##### Listed records
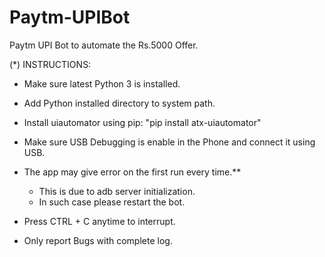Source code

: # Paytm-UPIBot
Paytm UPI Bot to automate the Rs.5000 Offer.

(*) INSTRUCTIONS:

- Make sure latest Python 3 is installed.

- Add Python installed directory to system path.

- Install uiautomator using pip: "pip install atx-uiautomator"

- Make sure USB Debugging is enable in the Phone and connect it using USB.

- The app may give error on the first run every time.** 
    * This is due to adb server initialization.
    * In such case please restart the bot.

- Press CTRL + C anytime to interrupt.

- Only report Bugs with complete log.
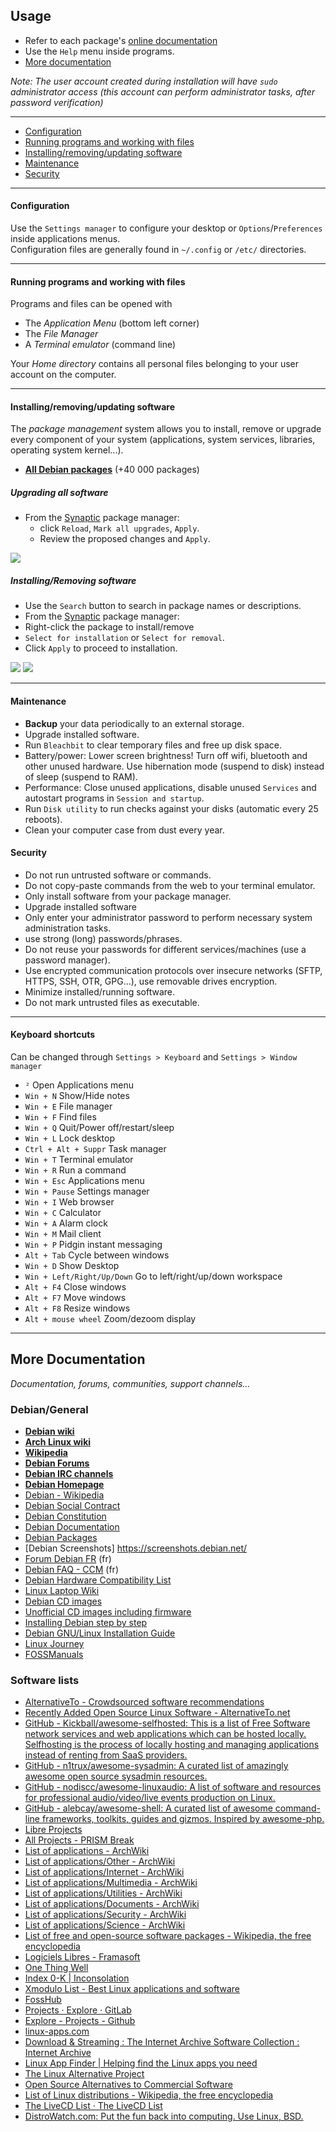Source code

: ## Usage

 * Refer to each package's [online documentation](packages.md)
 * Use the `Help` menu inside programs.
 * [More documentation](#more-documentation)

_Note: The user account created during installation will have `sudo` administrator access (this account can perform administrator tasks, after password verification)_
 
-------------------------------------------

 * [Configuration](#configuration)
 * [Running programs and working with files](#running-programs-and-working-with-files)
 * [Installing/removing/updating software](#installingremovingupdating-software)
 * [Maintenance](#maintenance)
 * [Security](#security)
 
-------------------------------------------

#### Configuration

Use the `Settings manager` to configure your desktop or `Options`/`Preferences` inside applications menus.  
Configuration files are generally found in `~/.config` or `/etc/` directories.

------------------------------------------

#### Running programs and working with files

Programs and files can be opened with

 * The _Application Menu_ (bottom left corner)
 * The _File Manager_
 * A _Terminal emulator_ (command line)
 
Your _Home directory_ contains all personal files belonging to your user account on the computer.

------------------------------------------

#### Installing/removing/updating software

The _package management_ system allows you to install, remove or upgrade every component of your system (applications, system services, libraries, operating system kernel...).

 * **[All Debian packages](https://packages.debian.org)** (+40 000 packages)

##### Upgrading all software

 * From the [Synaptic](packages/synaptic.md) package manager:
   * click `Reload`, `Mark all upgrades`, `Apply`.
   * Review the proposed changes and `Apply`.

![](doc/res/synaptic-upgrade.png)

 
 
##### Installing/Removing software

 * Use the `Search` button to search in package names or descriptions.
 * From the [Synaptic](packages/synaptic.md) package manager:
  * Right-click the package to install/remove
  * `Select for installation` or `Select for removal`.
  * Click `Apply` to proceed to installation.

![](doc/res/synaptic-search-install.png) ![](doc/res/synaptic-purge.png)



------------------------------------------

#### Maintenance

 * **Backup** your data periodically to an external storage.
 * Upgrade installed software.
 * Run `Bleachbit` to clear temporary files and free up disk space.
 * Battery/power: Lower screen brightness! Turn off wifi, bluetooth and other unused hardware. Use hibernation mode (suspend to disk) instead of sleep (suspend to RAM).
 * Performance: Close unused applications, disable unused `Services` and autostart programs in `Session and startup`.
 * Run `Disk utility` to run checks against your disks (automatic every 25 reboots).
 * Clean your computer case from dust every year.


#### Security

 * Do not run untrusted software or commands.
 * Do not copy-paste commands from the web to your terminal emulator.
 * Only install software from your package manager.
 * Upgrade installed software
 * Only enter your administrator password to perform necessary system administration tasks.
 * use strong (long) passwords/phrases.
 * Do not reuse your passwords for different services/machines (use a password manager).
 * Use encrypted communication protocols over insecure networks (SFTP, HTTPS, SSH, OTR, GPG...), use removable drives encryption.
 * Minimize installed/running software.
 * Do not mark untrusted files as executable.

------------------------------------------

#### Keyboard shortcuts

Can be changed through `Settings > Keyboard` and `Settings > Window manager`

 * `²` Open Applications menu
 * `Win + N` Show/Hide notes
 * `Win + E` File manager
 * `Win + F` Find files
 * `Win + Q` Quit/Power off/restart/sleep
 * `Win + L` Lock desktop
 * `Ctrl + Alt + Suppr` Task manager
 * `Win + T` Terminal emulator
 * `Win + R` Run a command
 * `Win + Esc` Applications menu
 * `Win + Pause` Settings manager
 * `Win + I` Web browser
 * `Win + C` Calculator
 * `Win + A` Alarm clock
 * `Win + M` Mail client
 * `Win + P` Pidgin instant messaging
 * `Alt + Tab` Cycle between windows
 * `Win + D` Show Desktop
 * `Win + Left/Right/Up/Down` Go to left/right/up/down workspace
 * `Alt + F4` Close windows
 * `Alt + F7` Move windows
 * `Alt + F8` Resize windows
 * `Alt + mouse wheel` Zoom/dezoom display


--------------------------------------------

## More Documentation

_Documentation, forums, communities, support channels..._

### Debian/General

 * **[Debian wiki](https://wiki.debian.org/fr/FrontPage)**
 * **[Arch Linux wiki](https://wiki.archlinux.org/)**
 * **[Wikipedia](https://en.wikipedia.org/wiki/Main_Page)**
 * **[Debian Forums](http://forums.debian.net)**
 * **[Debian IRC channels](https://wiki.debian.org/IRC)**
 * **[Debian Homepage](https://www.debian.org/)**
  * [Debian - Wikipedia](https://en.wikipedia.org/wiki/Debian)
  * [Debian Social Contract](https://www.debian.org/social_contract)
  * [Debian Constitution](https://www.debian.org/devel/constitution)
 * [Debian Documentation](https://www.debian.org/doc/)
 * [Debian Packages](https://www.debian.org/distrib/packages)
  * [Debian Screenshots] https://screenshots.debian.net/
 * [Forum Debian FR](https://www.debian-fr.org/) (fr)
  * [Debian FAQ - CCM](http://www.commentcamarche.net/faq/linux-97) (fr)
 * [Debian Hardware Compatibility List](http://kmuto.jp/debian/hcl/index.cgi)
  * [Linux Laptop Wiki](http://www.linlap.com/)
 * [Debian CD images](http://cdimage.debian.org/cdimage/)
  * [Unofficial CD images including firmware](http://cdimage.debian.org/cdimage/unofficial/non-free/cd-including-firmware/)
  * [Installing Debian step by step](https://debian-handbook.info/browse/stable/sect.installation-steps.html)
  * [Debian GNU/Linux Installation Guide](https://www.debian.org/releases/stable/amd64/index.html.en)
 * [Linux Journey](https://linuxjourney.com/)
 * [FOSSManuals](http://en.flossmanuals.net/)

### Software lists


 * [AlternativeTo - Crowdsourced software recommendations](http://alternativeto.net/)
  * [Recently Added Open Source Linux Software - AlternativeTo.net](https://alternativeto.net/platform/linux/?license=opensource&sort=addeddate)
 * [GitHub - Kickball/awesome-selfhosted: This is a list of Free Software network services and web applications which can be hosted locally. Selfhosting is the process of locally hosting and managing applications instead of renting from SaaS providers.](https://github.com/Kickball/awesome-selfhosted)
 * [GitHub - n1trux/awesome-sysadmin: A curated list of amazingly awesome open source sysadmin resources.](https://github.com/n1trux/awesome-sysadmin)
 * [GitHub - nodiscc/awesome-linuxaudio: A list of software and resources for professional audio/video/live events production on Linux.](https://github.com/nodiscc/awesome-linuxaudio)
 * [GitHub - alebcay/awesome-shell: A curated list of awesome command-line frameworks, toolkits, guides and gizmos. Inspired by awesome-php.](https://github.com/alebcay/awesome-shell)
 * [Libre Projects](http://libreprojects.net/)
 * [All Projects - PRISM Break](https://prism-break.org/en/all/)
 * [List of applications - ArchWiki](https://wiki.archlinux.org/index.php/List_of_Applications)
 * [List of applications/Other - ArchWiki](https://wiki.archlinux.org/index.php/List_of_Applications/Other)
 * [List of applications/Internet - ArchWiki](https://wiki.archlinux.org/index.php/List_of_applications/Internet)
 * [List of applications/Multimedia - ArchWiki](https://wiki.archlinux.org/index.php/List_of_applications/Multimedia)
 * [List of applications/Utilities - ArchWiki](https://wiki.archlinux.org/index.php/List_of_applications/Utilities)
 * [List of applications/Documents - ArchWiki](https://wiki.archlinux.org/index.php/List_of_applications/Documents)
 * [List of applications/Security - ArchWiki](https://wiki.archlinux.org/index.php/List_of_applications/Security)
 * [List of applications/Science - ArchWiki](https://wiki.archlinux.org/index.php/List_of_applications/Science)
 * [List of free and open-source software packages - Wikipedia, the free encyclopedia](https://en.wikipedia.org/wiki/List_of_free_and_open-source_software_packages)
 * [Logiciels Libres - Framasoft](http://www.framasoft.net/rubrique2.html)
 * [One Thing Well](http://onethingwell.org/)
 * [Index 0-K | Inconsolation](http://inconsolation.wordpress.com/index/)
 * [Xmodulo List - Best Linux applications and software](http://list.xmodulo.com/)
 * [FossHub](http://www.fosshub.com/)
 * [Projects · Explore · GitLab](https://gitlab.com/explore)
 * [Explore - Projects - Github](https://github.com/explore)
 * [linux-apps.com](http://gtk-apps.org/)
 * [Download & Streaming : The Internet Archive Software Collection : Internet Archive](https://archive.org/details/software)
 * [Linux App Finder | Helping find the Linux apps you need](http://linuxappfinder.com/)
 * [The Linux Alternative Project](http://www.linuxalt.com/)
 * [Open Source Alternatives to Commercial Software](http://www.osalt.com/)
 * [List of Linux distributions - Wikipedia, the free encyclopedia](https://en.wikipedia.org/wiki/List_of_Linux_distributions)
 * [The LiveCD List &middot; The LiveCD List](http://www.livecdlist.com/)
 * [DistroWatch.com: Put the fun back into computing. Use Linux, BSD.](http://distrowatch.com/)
##########
##### Listed records
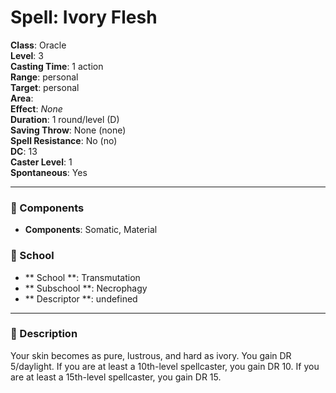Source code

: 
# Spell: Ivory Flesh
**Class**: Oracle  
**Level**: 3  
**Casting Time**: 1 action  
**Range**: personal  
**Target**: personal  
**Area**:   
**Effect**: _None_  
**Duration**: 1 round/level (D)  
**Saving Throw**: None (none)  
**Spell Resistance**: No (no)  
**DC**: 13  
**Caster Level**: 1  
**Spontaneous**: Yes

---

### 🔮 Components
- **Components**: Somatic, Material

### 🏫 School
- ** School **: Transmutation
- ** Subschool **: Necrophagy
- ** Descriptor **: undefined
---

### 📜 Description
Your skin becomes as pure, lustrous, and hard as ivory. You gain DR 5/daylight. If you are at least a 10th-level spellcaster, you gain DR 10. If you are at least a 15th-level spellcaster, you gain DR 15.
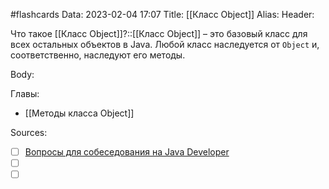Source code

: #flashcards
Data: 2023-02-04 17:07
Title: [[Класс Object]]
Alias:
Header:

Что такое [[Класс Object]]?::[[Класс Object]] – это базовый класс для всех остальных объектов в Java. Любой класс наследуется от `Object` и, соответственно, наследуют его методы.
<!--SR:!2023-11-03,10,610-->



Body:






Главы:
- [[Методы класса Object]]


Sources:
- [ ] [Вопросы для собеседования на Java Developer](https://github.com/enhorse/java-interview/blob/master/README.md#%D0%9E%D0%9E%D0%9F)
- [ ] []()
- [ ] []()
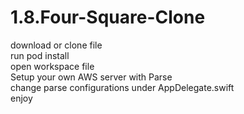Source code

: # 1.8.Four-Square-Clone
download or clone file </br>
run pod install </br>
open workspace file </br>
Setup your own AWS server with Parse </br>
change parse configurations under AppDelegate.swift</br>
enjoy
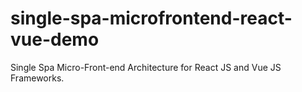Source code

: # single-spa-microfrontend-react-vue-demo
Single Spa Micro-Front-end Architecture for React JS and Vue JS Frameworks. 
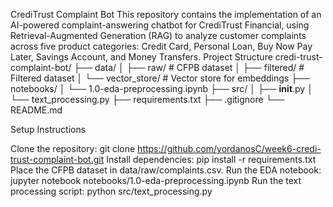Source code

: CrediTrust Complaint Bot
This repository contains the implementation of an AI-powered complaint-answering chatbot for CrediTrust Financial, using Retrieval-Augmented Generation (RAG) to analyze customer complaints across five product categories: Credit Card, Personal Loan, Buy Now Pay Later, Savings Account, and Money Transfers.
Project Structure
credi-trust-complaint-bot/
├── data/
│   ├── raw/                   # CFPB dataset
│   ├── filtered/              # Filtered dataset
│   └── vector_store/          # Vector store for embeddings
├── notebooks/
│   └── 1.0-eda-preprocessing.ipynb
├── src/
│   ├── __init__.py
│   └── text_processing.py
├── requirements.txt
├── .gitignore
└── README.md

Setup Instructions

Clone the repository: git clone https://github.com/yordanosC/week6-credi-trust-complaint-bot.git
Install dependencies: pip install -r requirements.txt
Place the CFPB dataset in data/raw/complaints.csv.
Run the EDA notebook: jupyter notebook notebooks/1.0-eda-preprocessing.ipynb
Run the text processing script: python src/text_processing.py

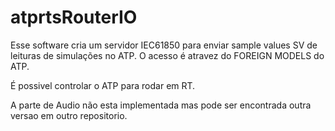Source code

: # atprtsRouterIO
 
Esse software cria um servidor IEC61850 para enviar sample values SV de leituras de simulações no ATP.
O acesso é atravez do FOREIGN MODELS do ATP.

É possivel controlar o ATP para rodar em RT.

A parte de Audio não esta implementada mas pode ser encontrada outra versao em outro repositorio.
##########
*Required work*. The lines holding the word "cdimage" are the answer. Find them in the entries and copy them.

*Solution to the exercise*.
 * [Debian CD images](http://cdimage.debian.org/cdimage/)
  * [Unofficial CD images including firmware](http://cdimage.debian.org/cdimage/unofficial/non-free/cd-including-firmware/)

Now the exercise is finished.